Assembleia aprovou reivindicação de 4,17% de reajuste

Os servidores públicos municipais de Guaramirim reivindicam 4,17% de reposição salarial, aumento no valor mensal do auxílio refeição, dos atuais R$ 450,00 para R$ 550,00, e também que o prefeito Luiz Chiodini implante a reclassificação dos menores salários pagos pela administração e o Plano de Carreira do Magistério, ambos estudados, aprovados e entregues ao prefeito no ano passado, além de resolver o problema da insalubridade dos agentes de serviços gerais. Estas reivindicações foram aprovadas durante Assembleia Geral da Campanha Salarial, realizada na noite de ontem (25), na Câmara de Vereadores. A data-base da categoria é em 1º de março. Inicialmente, a Assembleia aconteceria no dia 17 de fevereiro, mas teve de ser adiada em função das fortes chuvas que provocaram alagamentos e deslizamentos em bairros do município, interrompendo inclusive as aulas.

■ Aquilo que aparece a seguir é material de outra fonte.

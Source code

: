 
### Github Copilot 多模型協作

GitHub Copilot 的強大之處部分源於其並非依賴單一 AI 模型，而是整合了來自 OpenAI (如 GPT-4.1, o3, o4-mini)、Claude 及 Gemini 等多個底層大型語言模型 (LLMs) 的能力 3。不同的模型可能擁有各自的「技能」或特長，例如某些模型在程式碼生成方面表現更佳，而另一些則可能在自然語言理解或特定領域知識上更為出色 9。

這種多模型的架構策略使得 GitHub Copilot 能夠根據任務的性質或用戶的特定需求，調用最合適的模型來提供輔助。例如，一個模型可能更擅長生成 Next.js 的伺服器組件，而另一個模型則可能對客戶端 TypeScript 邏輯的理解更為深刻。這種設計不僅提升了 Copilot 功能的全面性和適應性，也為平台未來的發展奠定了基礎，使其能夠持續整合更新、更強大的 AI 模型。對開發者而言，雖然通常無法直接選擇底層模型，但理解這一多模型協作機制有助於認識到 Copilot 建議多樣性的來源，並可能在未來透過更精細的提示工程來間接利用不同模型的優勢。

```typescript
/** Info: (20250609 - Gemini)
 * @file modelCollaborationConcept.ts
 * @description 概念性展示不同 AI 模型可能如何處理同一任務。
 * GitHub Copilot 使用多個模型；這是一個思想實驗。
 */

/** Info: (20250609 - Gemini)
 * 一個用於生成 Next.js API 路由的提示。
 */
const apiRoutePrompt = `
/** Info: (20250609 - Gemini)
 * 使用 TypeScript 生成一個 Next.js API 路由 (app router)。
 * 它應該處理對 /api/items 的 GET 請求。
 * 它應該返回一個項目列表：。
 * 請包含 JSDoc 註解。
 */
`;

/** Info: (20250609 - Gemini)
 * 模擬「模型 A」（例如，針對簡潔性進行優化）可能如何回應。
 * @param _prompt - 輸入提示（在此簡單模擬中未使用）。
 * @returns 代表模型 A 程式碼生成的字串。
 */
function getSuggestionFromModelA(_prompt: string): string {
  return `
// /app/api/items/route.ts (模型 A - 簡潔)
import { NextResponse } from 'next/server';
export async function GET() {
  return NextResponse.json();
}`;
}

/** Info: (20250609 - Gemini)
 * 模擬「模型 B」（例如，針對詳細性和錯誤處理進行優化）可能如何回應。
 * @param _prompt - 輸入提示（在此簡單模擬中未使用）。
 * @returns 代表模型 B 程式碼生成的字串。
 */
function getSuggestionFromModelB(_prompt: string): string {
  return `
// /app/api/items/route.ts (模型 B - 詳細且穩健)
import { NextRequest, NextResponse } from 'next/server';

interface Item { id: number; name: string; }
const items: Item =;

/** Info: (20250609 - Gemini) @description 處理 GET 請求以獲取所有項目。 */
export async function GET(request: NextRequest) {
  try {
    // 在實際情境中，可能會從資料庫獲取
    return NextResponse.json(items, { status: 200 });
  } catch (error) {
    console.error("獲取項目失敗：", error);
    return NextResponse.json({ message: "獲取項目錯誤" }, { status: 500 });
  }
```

Contra a Reforma da Previdência

Os servidores presentes à Assembleia também repudiaram a Reforma da Previdência do governo Bolsonaro, que representa na prática o fim da aposentadoria para as trabalhadoras e trabalhadores e o achatamento do valor do benefício para aqueles(as) que estejam aposentados. Trata-se da “desconstitucionalização” da Previdência. Na verdade, não existe o déficit anunciado nas contas da Seguridade Social. Se o governo cobrasse os mais de R$ 400 bilhões das grandes empresas devedoras do Sistema de Previdência e devolvesse os R$ 606,58 bilhões tomados da Previdência na forma de Desvinculações de Receitas da União (DRU), a arrecadação superaria os mais de R$ 1 trilhão de economia prevista pelo governo em 20 anos, às custas do sofrimento e morte das trabalhadoras e trabalhadores.

Entre as mudanças propostas pelo governo estão o regime de capitalização individual da contribuição (uma conta bancária a ser aberta pelo próprio trabalhador, sem que o patrão tenha que contribuir com a Previdência) e a idade mínima de 62 anos para as mulheres e de 65 anos para homens e uma contribuição de 40 anos à Previdência, para que tenham direito a 100% do benefício. “Para derrubarmos essa reforma só mesmo com mobilização”, conclamou o presidente do Sinsep, Luiz Cezar Schorner.